**Data for review**
········

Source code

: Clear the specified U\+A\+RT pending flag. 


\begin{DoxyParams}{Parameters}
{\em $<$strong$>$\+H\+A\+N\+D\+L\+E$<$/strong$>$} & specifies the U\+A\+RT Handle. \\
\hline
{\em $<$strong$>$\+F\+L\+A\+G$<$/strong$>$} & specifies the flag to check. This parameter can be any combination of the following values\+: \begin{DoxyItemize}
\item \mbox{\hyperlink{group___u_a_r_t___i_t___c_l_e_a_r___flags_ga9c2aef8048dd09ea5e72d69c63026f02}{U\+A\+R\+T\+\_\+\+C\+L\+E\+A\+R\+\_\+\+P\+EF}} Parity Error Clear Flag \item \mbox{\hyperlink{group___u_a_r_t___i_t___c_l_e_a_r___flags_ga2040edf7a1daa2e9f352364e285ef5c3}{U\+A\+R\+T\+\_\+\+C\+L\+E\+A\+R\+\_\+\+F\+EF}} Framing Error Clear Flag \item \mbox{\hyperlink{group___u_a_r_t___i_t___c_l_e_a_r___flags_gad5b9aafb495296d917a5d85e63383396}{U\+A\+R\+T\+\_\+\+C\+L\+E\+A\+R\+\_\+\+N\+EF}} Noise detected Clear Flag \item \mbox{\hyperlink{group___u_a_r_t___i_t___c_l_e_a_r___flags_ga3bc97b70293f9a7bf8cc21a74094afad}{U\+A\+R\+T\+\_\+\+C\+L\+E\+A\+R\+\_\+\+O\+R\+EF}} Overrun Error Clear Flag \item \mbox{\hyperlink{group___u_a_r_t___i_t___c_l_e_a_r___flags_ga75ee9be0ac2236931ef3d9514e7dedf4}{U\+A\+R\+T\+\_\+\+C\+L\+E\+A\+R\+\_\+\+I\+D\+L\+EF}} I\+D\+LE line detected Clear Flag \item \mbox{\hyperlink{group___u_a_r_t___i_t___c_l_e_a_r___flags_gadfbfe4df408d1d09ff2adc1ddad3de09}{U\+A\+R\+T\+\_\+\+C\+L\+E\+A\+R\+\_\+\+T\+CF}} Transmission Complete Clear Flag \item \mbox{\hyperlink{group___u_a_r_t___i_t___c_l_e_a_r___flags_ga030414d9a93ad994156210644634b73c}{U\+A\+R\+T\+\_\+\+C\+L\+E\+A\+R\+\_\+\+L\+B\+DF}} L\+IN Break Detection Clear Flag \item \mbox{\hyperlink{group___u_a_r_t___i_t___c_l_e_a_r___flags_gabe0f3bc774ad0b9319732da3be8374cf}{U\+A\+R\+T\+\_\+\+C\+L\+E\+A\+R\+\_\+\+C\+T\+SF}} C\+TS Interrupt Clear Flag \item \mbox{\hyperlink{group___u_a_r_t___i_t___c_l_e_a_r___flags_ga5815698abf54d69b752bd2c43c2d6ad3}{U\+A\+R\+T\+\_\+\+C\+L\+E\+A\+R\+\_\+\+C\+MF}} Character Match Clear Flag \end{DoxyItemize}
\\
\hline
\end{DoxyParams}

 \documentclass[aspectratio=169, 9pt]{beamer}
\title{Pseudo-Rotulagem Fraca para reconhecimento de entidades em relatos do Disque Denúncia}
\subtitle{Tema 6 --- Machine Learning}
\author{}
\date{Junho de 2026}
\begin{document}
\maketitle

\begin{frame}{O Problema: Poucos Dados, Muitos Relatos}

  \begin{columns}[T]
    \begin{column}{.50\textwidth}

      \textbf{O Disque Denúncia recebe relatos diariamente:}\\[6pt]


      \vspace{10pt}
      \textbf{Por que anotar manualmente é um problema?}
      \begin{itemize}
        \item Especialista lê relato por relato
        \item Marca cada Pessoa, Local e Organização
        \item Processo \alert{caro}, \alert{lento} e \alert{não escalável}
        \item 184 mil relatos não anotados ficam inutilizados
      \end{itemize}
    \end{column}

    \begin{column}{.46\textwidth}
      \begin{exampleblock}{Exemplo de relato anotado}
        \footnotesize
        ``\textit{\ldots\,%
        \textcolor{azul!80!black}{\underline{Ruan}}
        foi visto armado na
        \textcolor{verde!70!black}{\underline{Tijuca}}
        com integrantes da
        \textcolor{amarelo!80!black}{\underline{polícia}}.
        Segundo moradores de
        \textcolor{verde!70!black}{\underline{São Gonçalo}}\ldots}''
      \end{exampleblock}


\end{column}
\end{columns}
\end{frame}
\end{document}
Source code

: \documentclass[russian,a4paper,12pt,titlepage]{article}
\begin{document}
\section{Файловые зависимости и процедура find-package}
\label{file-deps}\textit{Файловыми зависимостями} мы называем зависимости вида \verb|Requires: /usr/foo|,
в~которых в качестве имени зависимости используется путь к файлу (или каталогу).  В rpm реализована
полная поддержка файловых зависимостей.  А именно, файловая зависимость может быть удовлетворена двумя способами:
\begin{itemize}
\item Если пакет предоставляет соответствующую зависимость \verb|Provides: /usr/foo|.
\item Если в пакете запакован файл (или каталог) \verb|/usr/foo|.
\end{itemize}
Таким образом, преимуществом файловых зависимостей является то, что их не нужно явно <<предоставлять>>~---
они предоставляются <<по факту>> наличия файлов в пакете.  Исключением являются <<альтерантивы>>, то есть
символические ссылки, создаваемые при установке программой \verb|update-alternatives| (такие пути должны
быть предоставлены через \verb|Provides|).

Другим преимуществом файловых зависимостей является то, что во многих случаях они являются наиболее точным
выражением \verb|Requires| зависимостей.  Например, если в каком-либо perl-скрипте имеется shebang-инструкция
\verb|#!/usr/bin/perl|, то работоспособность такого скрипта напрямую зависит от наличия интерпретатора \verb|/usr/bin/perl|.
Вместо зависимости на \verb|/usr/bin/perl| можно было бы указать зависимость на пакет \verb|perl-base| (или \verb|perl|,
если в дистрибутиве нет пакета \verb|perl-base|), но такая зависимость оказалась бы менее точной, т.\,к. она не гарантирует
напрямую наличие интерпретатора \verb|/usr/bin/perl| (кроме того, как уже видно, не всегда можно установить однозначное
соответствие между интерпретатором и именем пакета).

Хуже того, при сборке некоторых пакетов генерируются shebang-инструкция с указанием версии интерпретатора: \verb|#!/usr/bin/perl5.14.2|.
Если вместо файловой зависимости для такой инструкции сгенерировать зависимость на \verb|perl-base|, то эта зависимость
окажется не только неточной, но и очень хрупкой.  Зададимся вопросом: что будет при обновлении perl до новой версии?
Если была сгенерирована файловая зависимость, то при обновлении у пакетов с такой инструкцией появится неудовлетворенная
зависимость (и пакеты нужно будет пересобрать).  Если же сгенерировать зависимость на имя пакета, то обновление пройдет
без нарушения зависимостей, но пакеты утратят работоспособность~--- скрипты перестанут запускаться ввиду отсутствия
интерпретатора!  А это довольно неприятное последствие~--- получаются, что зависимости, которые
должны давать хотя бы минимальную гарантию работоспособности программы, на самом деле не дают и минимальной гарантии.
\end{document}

········

**Your assignment**
Would you please write out all the entries exactly?

**Solution for this task**
Source code

: Clear the specified U\+A\+RT pending flag. 


\begin{DoxyParams}{Parameters}
{\em $<$strong$>$\+H\+A\+N\+D\+L\+E$<$/strong$>$} & specifies the U\+A\+RT Handle. \\
\hline
{\em $<$strong$>$\+F\+L\+A\+G$<$/strong$>$} & specifies the flag to check. This parameter can be any combination of the following values\+: \begin{DoxyItemize}
\item \mbox{\hyperlink{group___u_a_r_t___i_t___c_l_e_a_r___flags_ga9c2aef8048dd09ea5e72d69c63026f02}{U\+A\+R\+T\+\_\+\+C\+L\+E\+A\+R\+\_\+\+P\+EF}} Parity Error Clear Flag \item \mbox{\hyperlink{group___u_a_r_t___i_t___c_l_e_a_r___flags_ga2040edf7a1daa2e9f352364e285ef5c3}{U\+A\+R\+T\+\_\+\+C\+L\+E\+A\+R\+\_\+\+F\+EF}} Framing Error Clear Flag \item \mbox{\hyperlink{group___u_a_r_t___i_t___c_l_e_a_r___flags_gad5b9aafb495296d917a5d85e63383396}{U\+A\+R\+T\+\_\+\+C\+L\+E\+A\+R\+\_\+\+N\+EF}} Noise detected Clear Flag \item \mbox{\hyperlink{group___u_a_r_t___i_t___c_l_e_a_r___flags_ga3bc97b70293f9a7bf8cc21a74094afad}{U\+A\+R\+T\+\_\+\+C\+L\+E\+A\+R\+\_\+\+O\+R\+EF}} Overrun Error Clear Flag \item \mbox{\hyperlink{group___u_a_r_t___i_t___c_l_e_a_r___flags_ga75ee9be0ac2236931ef3d9514e7dedf4}{U\+A\+R\+T\+\_\+\+C\+L\+E\+A\+R\+\_\+\+I\+D\+L\+EF}} I\+D\+LE line detected Clear Flag \item \mbox{\hyperlink{group___u_a_r_t___i_t___c_l_e_a_r___flags_gadfbfe4df408d1d09ff2adc1ddad3de09}{U\+A\+R\+T\+\_\+\+C\+L\+E\+A\+R\+\_\+\+T\+CF}} Transmission Complete Clear Flag \item \mbox{\hyperlink{group___u_a_r_t___i_t___c_l_e_a_r___flags_ga030414d9a93ad994156210644634b73c}{U\+A\+R\+T\+\_\+\+C\+L\+E\+A\+R\+\_\+\+L\+B\+DF}} L\+IN Break Detection Clear Flag \item \mbox{\hyperlink{group___u_a_r_t___i_t___c_l_e_a_r___flags_gabe0f3bc774ad0b9319732da3be8374cf}{U\+A\+R\+T\+\_\+\+C\+L\+E\+A\+R\+\_\+\+C\+T\+SF}} C\+TS Interrupt Clear Flag \item \mbox{\hyperlink{group___u_a_r_t___i_t___c_l_e_a_r___flags_ga5815698abf54d69b752bd2c43c2d6ad3}{U\+A\+R\+T\+\_\+\+C\+L\+E\+A\+R\+\_\+\+C\+MF}} Character Match Clear Flag \end{DoxyItemize}
\\
\hline
\end{DoxyParams}

 \documentclass[aspectratio=169, 9pt]{beamer}
\title{Pseudo-Rotulagem Fraca para reconhecimento de entidades em relatos do Disque Denúncia}
\subtitle{Tema 6 --- Machine Learning}
\author{}
\date{Junho de 2026}
\begin{document}
\maketitle

\begin{frame}{O Problema: Poucos Dados, Muitos Relatos}

  \begin{columns}[T]
    \begin{column}{.50\textwidth}

      \textbf{O Disque Denúncia recebe relatos diariamente:}\\[6pt]


      \vspace{10pt}
      \textbf{Por que anotar manualmente é um problema?}
      \begin{itemize}
        \item Especialista lê relato por relato
        \item Marca cada Pessoa, Local e Organização
        \item Processo \alert{caro}, \alert{lento} e \alert{não escalável}
        \item 184 mil relatos não anotados ficam inutilizados
      \end{itemize}
    \end{column}

    \begin{column}{.46\textwidth}
      \begin{exampleblock}{Exemplo de relato anotado}
        \footnotesize
        ``\textit{\ldots\,%
        \textcolor{azul!80!black}{\underline{Ruan}}
        foi visto armado na
        \textcolor{verde!70!black}{\underline{Tijuca}}
        com integrantes da
        \textcolor{amarelo!80!black}{\underline{polícia}}.
        Segundo moradores de
        \textcolor{verde!70!black}{\underline{São Gonçalo}}\ldots}''
      \end{exampleblock}


\end{column}
\end{columns}
\end{frame}
\end{document}
Source code

: \documentclass[russian,a4paper,12pt,titlepage]{article}
\begin{document}
\section{Файловые зависимости и процедура find-package}
\label{file-deps}\textit{Файловыми зависимостями} мы называем зависимости вида \verb|Requires: /usr/foo|,
в~которых в качестве имени зависимости используется путь к файлу (или каталогу).  В rpm реализована
полная поддержка файловых зависимостей.  А именно, файловая зависимость может быть удовлетворена двумя способами:
\begin{itemize}
\item Если пакет предоставляет соответствующую зависимость \verb|Provides: /usr/foo|.
\item Если в пакете запакован файл (или каталог) \verb|/usr/foo|.
\end{itemize}
Таким образом, преимуществом файловых зависимостей является то, что их не нужно явно <<предоставлять>>~---
они предоставляются <<по факту>> наличия файлов в пакете.  Исключением являются <<альтерантивы>>, то есть
символические ссылки, создаваемые при установке программой \verb|update-alternatives| (такие пути должны
быть предоставлены через \verb|Provides|).

Другим преимуществом файловых зависимостей является то, что во многих случаях они являются наиболее точным
выражением \verb|Requires| зависимостей.  Например, если в каком-либо perl-скрипте имеется shebang-инструкция
\verb|#!/usr/bin/perl|, то работоспособность такого скрипта напрямую зависит от наличия интерпретатора \verb|/usr/bin/perl|.
Вместо зависимости на \verb|/usr/bin/perl| можно было бы указать зависимость на пакет \verb|perl-base| (или \verb|perl|,
если в дистрибутиве нет пакета \verb|perl-base|), но такая зависимость оказалась бы менее точной, т.\,к. она не гарантирует
напрямую наличие интерпретатора \verb|/usr/bin/perl| (кроме того, как уже видно, не всегда можно установить однозначное
соответствие между интерпретатором и именем пакета).

Хуже того, при сборке некоторых пакетов генерируются shebang-инструкция с указанием версии интерпретатора: \verb|#!/usr/bin/perl5.14.2|.
Если вместо файловой зависимости для такой инструкции сгенерировать зависимость на \verb|perl-base|, то эта зависимость
окажется не только неточной, но и очень хрупкой.  Зададимся вопросом: что будет при обновлении perl до новой версии?
Если была сгенерирована файловая зависимость, то при обновлении у пакетов с такой инструкцией появится неудовлетворенная
зависимость (и пакеты нужно будет пересобрать).  Если же сгенерировать зависимость на имя пакета, то обновление пройдет
без нарушения зависимостей, но пакеты утратят работоспособность~--- скрипты перестанут запускаться ввиду отсутствия
интерпретатора!  А это довольно неприятное последствие~--- получаются, что зависимости, которые
должны давать хотя бы минимальную гарантию работоспособности программы, на самом деле не дают и минимальной гарантии.
\end{document}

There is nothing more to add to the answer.